"He was a legend . . . introduced dozens of young men to the game, took the rough edges off them, gave them boxes of vegetables and Weet-Bix, and sent them home with a pile of Adventist magazines." This was how the late Andy Beattie was described in the Hornsby Advocate, May 26, 2005, by cricket identity and author Alf James.
The author stopped short of telling the rest of the story, which could have read, "Then he arranged Bible studies for them, and saw them grounded and baptised into the Adventist Church."
Andy Beattie would have had to be among our most unique and successful soul winners in Australia. Among the large number of people he won to Christ were many "unchurched Harrys." When I met him in 1984, he had brought 35 people to the Lord and during the next 16 years Andy Beattie worked tirelessly with many of those we baptised at the Waitara church.
He was a loving and lovable Christian and the embodiment of the statement, "Higher than the highest human thought can reach is God's ideal for His children." Andy often recounted how the Hornsby police breathed a sigh of relief when he and his two brothers were converted.
But God took this young man, uneducated, unpolished and unable to speak in public, and used him for the next 70 years to not only win souls for His kingdom but to inspire others to do likewise.
For more than 60 years, Andy worked first as an employee and then as a volunteer in the gardens of the Sydney Sanitarium and Hospital (now Sydney Adventist Hospital). Generations of staff and patients remember him fondly.

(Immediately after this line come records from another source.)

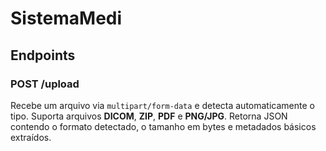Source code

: # SistemaMedi

## Endpoints

### POST /upload
Recebe um arquivo via `multipart/form-data` e detecta automaticamente o tipo.
Suporta arquivos **DICOM**, **ZIP**, **PDF** e **PNG/JPG**. Retorna JSON contendo o
formato detectado, o tamanho em bytes e metadados básicos extraídos.
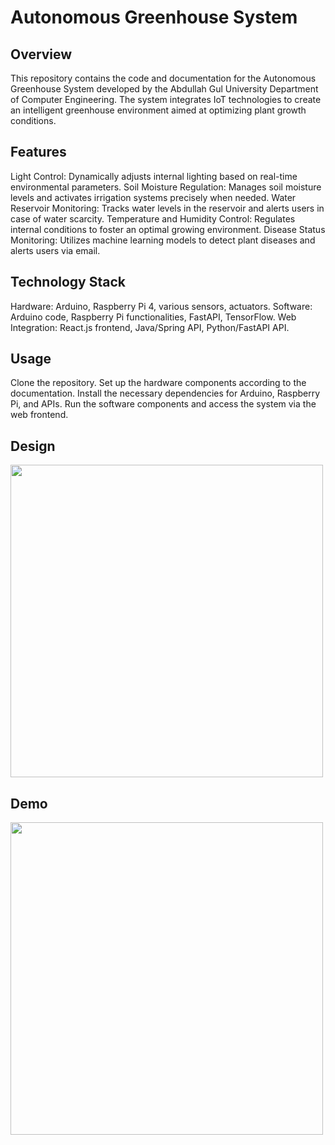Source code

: #  Autonomous Greenhouse System

## Overview
This repository contains the code and documentation for the Autonomous Greenhouse System developed by the Abdullah Gul University Department of Computer Engineering. The system integrates IoT technologies to create an intelligent greenhouse environment aimed at optimizing plant growth conditions.

## Features
Light Control: Dynamically adjusts internal lighting based on real-time environmental parameters.
Soil Moisture Regulation: Manages soil moisture levels and activates irrigation systems precisely when needed.
Water Reservoir Monitoring: Tracks water levels in the reservoir and alerts users in case of water scarcity.
Temperature and Humidity Control: Regulates internal conditions to foster an optimal growing environment.
Disease Status Monitoring: Utilizes machine learning models to detect plant diseases and alerts users via email.
## Technology Stack
Hardware: Arduino, Raspberry Pi 4, various sensors, actuators.
Software: Arduino code, Raspberry Pi functionalities, FastAPI, TensorFlow.
Web Integration: React.js frontend, Java/Spring API, Python/FastAPI API.
## Usage
Clone the repository.
Set up the hardware components according to the documentation.
Install the necessary dependencies for Arduino, Raspberry Pi, and APIs.
Run the software components and access the system via the web frontend.
## Design
<img src="https://github.com/gulkorkut/otosmart-greenhouse-system/assets/94754805/e51f2a03-3f6d-4e46-8ecf-723c99c966c5" width="500" />

## Demo

<img src="https://github.com/gulkorkut/otosmart-greenhouse-system/assets/94754805/21f9a8b8-cedf-46de-b747-29a134f9446a" width="500" />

Andy used this vocation to win converts. Vegetables from the garden, which were not suitable for the hospital, he put aside to give to the needy. To these he added unsold food, flowers, fruit or vegetables that he secured from a chain of friendly businesspeople who obviously admired his work. After a hard day's work, he would be seen distributing his cartons
of vegetables. Presentation was not one of his strong points. Often grass had to be picked out of the parsley, and pumpkins sitting on delicate silver beet had to be rearranged by the recipient, but it all said, "From Andy with love. Remember somebody cares for you!"
He will long be remembered for the bunches of flowers he grew and took to the aged, sick or those in hospital. His roses, sweet peas and dahlias were outstanding.

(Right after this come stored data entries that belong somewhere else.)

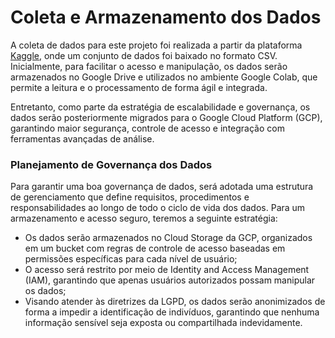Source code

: # Coleta e Armazenamento dos Dados
A coleta de dados para este projeto foi realizada a partir da plataforma [Kaggle](https://www.kaggle.com/datasets/pavansubhasht/ibm-hr-analytics-attrition-dataset), onde um conjunto de dados foi baixado no formato CSV. Inicialmente, para facilitar o acesso e manipulação, os dados serão armazenados no Google Drive e utilizados no ambiente Google Colab, que permite a leitura e o processamento de forma ágil e integrada.

Entretanto, como parte da estratégia de escalabilidade e governança, os dados serão posteriormente migrados para o Google Cloud Platform (GCP), garantindo maior segurança, controle de acesso e integração com ferramentas avançadas de análise.

### Planejamento de Governança dos Dados
Para garantir uma boa governança de dados, será adotada uma estrutura de gerenciamento que define requisitos, procedimentos e responsabilidades ao longo de todo o ciclo de vida dos dados. Para um armazenamento e acesso seguro, teremos a seguinte estratégia:

* Os dados serão armazenados no Cloud Storage da GCP, organizados em um bucket com regras de controle de acesso baseadas em permissões específicas para cada nível de usuário;
* O acesso será restrito por meio de Identity and Access Management (IAM), garantindo que apenas usuários autorizados possam manipular os dados;
* Visando atender às diretrizes da LGPD, os dados serão anonimizados de forma a impedir a identificação de indivíduos, garantindo que nenhuma informação sensível seja exposta ou compartilhada indevidamente.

When people were in need, Andy was often the first to try to help them. The many wealthy friends he cultivated in the affluent Wahroonga area--by pruning their roses, cutting their hedges or mowing their lawns--were often invited to help. In later years he was often seen adding from his meagre pension to the money collected. His family can witness to hearing tear-jerking stories, which also helped to empty their pockets after he had emptied his own.

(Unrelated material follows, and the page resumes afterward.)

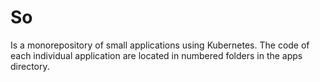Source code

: # So
Is a monorepository of small applications using Kubernetes.
The code of each individual application are located in numbered folders in the apps directory.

In caring for people's temporal needs, Andy catered for their spiritual needs also. He bought books like Steps to Christ and The Desire of Ages by the carton. He never hesitated to tell people of his love for the Lord and the solemn times in which we live. In this way, he opened homes for Bible studies. And baptisms followed.
During these years he was the founder and captain of the Fox Valley Cricket Club. This gave him the opportunity to work with the young men of the district in a special way. Respecting him as a fair and brilliant cricketer, they enjoyed being part of his team. Then this dynamic Christian would introduce them to his Lord and the message he loved.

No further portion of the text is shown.